__What is needed__: Within the records below is a range that opens at the line with "- Data Analysis & Visualization" and closes at the line with "- AI-powered system". Return that range word for word, both ends included, and only that range.

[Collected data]
▬▬▬▬▬▬

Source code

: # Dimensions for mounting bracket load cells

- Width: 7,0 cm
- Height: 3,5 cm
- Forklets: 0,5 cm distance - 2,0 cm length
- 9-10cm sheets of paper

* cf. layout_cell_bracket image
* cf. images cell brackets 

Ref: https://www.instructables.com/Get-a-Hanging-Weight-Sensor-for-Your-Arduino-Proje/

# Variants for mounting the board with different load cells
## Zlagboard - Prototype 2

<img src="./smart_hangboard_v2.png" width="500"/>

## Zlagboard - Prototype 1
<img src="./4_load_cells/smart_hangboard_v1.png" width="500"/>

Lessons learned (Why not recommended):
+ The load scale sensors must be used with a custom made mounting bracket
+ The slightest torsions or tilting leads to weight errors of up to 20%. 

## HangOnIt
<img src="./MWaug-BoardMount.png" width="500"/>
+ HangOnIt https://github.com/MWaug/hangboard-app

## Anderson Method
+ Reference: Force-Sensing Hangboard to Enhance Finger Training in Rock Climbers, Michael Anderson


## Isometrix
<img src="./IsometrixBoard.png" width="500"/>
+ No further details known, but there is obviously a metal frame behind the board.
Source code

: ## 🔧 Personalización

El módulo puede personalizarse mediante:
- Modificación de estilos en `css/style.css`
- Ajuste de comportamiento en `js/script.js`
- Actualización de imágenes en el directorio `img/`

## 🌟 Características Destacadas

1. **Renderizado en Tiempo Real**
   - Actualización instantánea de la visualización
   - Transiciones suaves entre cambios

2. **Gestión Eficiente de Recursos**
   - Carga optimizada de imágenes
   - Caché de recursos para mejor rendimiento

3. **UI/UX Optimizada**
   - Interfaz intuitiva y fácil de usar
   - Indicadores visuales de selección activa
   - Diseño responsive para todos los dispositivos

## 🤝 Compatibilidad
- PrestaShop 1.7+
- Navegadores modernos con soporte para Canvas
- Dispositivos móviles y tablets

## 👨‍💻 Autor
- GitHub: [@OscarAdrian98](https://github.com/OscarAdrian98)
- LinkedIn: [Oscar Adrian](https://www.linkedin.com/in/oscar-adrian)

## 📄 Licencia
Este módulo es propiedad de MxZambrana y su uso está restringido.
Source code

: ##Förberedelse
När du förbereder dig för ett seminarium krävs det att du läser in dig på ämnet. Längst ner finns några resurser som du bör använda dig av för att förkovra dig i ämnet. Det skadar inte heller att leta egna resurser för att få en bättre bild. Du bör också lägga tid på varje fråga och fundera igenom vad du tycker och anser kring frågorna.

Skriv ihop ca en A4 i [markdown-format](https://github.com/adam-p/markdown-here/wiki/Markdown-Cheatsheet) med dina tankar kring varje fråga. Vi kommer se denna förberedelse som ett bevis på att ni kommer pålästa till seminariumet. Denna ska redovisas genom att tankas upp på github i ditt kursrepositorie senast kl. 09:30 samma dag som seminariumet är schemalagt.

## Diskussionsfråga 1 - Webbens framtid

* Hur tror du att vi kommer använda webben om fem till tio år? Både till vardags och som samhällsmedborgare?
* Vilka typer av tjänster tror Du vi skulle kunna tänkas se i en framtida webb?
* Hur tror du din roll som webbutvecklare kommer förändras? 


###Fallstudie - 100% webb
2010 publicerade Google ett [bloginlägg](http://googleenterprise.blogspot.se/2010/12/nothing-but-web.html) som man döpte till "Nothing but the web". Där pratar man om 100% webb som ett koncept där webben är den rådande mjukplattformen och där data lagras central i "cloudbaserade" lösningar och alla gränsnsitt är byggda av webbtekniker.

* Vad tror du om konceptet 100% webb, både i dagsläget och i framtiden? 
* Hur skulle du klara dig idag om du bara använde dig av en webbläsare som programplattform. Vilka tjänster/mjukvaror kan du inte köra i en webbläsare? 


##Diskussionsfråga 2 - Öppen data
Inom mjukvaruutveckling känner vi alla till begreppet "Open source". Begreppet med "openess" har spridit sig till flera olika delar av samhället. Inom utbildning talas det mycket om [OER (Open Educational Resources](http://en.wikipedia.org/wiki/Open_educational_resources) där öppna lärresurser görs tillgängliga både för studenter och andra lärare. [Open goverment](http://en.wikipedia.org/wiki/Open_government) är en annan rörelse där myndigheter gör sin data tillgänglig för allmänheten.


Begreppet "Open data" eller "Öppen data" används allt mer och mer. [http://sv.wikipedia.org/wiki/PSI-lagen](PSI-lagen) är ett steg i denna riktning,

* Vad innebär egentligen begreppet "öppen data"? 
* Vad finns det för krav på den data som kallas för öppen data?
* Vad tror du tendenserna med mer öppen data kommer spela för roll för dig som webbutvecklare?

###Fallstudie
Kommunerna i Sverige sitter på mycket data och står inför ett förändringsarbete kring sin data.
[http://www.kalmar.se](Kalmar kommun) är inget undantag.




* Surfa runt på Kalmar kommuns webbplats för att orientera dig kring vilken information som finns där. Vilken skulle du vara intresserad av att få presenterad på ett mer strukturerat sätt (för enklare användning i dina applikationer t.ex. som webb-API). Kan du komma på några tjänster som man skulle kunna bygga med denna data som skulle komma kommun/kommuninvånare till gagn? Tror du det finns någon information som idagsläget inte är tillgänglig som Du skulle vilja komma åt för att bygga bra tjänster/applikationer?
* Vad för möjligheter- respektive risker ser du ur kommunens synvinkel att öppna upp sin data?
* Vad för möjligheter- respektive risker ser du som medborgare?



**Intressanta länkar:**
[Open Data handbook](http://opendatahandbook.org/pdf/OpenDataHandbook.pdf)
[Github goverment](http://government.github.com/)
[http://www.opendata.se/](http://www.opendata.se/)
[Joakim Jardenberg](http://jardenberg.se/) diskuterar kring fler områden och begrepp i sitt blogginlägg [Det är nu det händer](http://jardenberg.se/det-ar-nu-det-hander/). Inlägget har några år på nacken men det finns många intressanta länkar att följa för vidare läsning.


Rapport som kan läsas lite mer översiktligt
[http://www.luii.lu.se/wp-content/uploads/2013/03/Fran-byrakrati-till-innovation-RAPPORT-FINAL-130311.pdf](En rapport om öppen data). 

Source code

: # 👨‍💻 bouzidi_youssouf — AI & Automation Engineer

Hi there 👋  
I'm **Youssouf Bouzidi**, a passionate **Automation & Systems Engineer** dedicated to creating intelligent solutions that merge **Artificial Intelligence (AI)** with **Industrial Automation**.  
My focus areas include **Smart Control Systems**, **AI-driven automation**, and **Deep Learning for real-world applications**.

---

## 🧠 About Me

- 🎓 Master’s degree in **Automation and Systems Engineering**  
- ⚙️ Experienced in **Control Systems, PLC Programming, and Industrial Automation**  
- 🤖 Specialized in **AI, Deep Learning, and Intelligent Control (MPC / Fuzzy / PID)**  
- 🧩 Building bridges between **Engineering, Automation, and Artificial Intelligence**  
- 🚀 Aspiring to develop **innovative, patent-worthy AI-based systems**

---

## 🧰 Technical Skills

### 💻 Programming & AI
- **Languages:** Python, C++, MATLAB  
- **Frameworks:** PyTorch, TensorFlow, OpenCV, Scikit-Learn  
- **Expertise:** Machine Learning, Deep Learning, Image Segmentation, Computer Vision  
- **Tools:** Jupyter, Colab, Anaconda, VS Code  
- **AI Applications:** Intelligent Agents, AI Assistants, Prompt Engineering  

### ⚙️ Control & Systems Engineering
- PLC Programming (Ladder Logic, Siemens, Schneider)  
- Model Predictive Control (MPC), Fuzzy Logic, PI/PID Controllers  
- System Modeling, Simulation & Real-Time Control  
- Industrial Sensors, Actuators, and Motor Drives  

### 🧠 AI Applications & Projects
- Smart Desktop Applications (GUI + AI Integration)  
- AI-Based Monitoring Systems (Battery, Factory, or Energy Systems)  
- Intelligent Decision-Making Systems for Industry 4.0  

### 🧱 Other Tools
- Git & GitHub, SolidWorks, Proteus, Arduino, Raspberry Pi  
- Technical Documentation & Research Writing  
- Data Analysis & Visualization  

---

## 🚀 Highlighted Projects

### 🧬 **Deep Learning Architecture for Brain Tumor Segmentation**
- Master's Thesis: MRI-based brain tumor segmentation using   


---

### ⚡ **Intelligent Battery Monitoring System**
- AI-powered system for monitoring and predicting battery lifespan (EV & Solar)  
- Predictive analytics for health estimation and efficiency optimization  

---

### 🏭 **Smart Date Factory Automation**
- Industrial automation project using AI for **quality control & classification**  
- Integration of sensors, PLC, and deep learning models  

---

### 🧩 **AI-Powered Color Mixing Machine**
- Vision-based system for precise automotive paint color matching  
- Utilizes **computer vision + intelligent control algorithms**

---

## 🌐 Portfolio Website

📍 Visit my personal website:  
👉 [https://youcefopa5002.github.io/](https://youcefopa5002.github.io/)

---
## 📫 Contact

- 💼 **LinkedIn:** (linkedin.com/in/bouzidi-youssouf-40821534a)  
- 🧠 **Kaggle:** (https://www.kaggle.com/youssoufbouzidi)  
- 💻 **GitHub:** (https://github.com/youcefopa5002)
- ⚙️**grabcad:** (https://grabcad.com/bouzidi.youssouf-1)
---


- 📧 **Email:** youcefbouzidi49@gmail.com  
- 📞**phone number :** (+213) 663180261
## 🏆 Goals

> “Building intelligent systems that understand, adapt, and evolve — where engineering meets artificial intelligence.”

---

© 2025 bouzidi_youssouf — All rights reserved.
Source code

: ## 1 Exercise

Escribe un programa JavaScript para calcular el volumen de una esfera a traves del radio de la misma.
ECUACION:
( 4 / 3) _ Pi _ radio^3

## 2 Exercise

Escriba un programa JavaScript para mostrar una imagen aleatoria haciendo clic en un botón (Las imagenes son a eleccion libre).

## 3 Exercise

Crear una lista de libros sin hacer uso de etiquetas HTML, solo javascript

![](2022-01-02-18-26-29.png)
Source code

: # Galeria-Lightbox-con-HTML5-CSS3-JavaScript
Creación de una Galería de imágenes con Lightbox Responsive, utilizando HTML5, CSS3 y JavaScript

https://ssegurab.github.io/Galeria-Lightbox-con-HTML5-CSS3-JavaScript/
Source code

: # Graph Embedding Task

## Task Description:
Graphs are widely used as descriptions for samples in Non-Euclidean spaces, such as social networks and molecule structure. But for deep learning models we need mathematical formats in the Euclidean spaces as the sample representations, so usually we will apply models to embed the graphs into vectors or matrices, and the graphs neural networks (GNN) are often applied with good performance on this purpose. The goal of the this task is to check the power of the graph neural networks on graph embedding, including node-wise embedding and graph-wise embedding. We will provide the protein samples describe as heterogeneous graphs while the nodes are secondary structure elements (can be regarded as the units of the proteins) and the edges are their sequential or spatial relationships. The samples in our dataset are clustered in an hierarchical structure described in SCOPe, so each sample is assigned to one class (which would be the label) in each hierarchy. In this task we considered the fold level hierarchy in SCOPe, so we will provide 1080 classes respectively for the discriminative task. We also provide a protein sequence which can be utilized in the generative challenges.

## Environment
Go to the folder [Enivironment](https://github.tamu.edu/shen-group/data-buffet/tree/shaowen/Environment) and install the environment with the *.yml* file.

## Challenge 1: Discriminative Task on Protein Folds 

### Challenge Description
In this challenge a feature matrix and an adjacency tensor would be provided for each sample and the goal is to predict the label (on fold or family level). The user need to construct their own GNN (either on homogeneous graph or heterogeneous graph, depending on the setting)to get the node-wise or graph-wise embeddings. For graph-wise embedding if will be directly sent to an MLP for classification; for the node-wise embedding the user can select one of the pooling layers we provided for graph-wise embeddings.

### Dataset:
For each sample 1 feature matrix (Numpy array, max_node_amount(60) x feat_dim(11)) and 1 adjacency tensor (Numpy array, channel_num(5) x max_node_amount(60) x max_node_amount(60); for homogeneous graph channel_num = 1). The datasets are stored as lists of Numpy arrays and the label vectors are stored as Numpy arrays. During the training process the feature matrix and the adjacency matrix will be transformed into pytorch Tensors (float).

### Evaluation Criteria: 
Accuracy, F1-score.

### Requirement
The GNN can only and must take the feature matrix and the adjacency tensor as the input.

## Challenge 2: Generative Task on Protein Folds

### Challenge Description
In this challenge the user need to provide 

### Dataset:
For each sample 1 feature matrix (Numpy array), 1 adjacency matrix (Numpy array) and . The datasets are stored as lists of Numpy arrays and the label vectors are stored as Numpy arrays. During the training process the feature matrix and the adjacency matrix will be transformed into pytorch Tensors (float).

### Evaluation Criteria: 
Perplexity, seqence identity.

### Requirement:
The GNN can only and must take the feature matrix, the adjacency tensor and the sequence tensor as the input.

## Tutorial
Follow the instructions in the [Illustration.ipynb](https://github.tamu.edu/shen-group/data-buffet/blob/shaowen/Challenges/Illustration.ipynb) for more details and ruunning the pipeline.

▬▬▬▬▬▬

__Answer to this task__:
- Data Analysis & Visualization  

---

## 🚀 Highlighted Projects

### 🧬 **Deep Learning Architecture for Brain Tumor Segmentation**
- Master's Thesis: MRI-based brain tumor segmentation using   


---

### ⚡ **Intelligent Battery Monitoring System**
- AI-powered system for monitoring and predicting battery lifespan (EV & Solar)  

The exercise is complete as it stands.